Hibernians Football Club is a Maltese professional football club based in the town of Paola.

History
The club played one season in 1922 as Constitutionals FC, representing the pro-British Constitutional Party. They started up again in the 1927–28 season and became a top amateur side, winning the Amateur League in 1930–31.

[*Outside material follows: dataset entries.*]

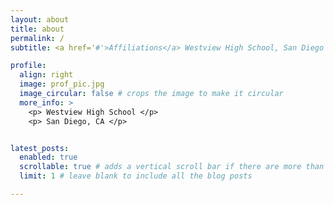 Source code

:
 ```yaml
---
layout: about
title: about
permalink: /
subtitle: <a href='#'>Affiliations</a> Westview High School, San Diego

profile:
  align: right
  image: prof_pic.jpg
  image_circular: false # crops the image to make it circular
  more_info: >
    <p> Westview High School </p>
    <p> San Diego, CA </p>


latest_posts:
  enabled: true
  scrollable: true # adds a vertical scroll bar if there are more than 3 new posts items
  limit: 1 # leave blank to include all the blog posts

---
```




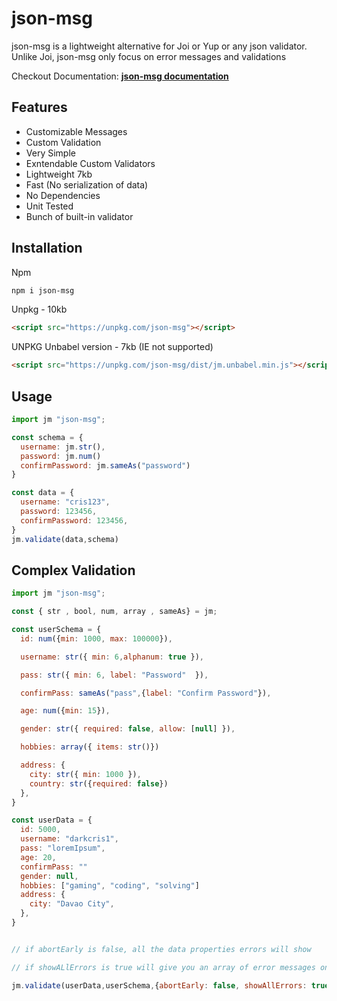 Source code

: # json-msg

json-msg is a lightweight alternative for Joi or Yup or any json validator.
Unlike Joi, json-msg only focus on error messages and validations

Checkout Documentation: **[json-msg documentation](https://json-msg.vercel.app/)**

## Features

- Customizable Messages
- Custom Validation
- Very Simple
- Exntendable Custom Validators
- Lightweight 7kb
- Fast (No serialization of data)
- No Dependencies
- Unit Tested
- Bunch of built-in validator

## Installation

Npm

```bash
npm i json-msg
```

Unpkg - 10kb

```html
<script src="https://unpkg.com/json-msg"></script>
```

UNPKG Unbabel version - 7kb (IE not supported)

```html
<script src="https://unpkg.com/json-msg/dist/jm.unbabel.min.js"></script>
```

## Usage

```javascript
import jm "json-msg";

const schema = {
  username: jm.str(),
  password: jm.num()
  confirmPassword: jm.sameAs("password")
}

const data = {
  username: "cris123",
  password: 123456,
  confirmPassword: 123456,
}
jm.validate(data,schema)
```

## Complex Validation

```javascript
import jm "json-msg";

const { str , bool, num, array , sameAs} = jm;

const userSchema = {
  id: num({min: 1000, max: 100000}),

  username: str({ min: 6,alphanum: true }),

  pass: str({ min: 6, label: "Password"  }),

  confirmPass: sameAs("pass",{label: "Confirm Password"}),

  age: num({min: 15}),

  gender: str({ required: false, allow: [null] }),

  hobbies: array({ items: str()})

  address: {
    city: str({ min: 1000 }),
    country: str({required: false})
  },
}

const userData = {
  id: 5000,
  username: "darkcris1",
  pass: "loremIpsum",
  age: 20,
  confirmPass: ""
  gender: null,
  hobbies: ["gaming", "coding", "solving"]
  address: {
    city: "Davao City",
  },
}


// if abortEarly is false, all the data properties errors will show

// if showALlErrors is true will give you an array of error messages on that specific errors

jm.validate(userData,userSchema,{abortEarly: false, showAllErrors: true})
```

Meanwhile, the Constitutional Party had upset the Catholic Church so much that, in May 1930, Catholics were told not to vote for the party. The football club changed its name a year later to Hibernians Football Club as a nod to Hibernian, the club founded by Irish Catholics in Edinburgh. They won their first match as Hibernians 2–1, against  in October 1931. They had to wait for a place to become available in the professional league, but in January 1933 they joined the league with a 3–1 victory over Sliema Rangers. They have stayed in the top division ever since.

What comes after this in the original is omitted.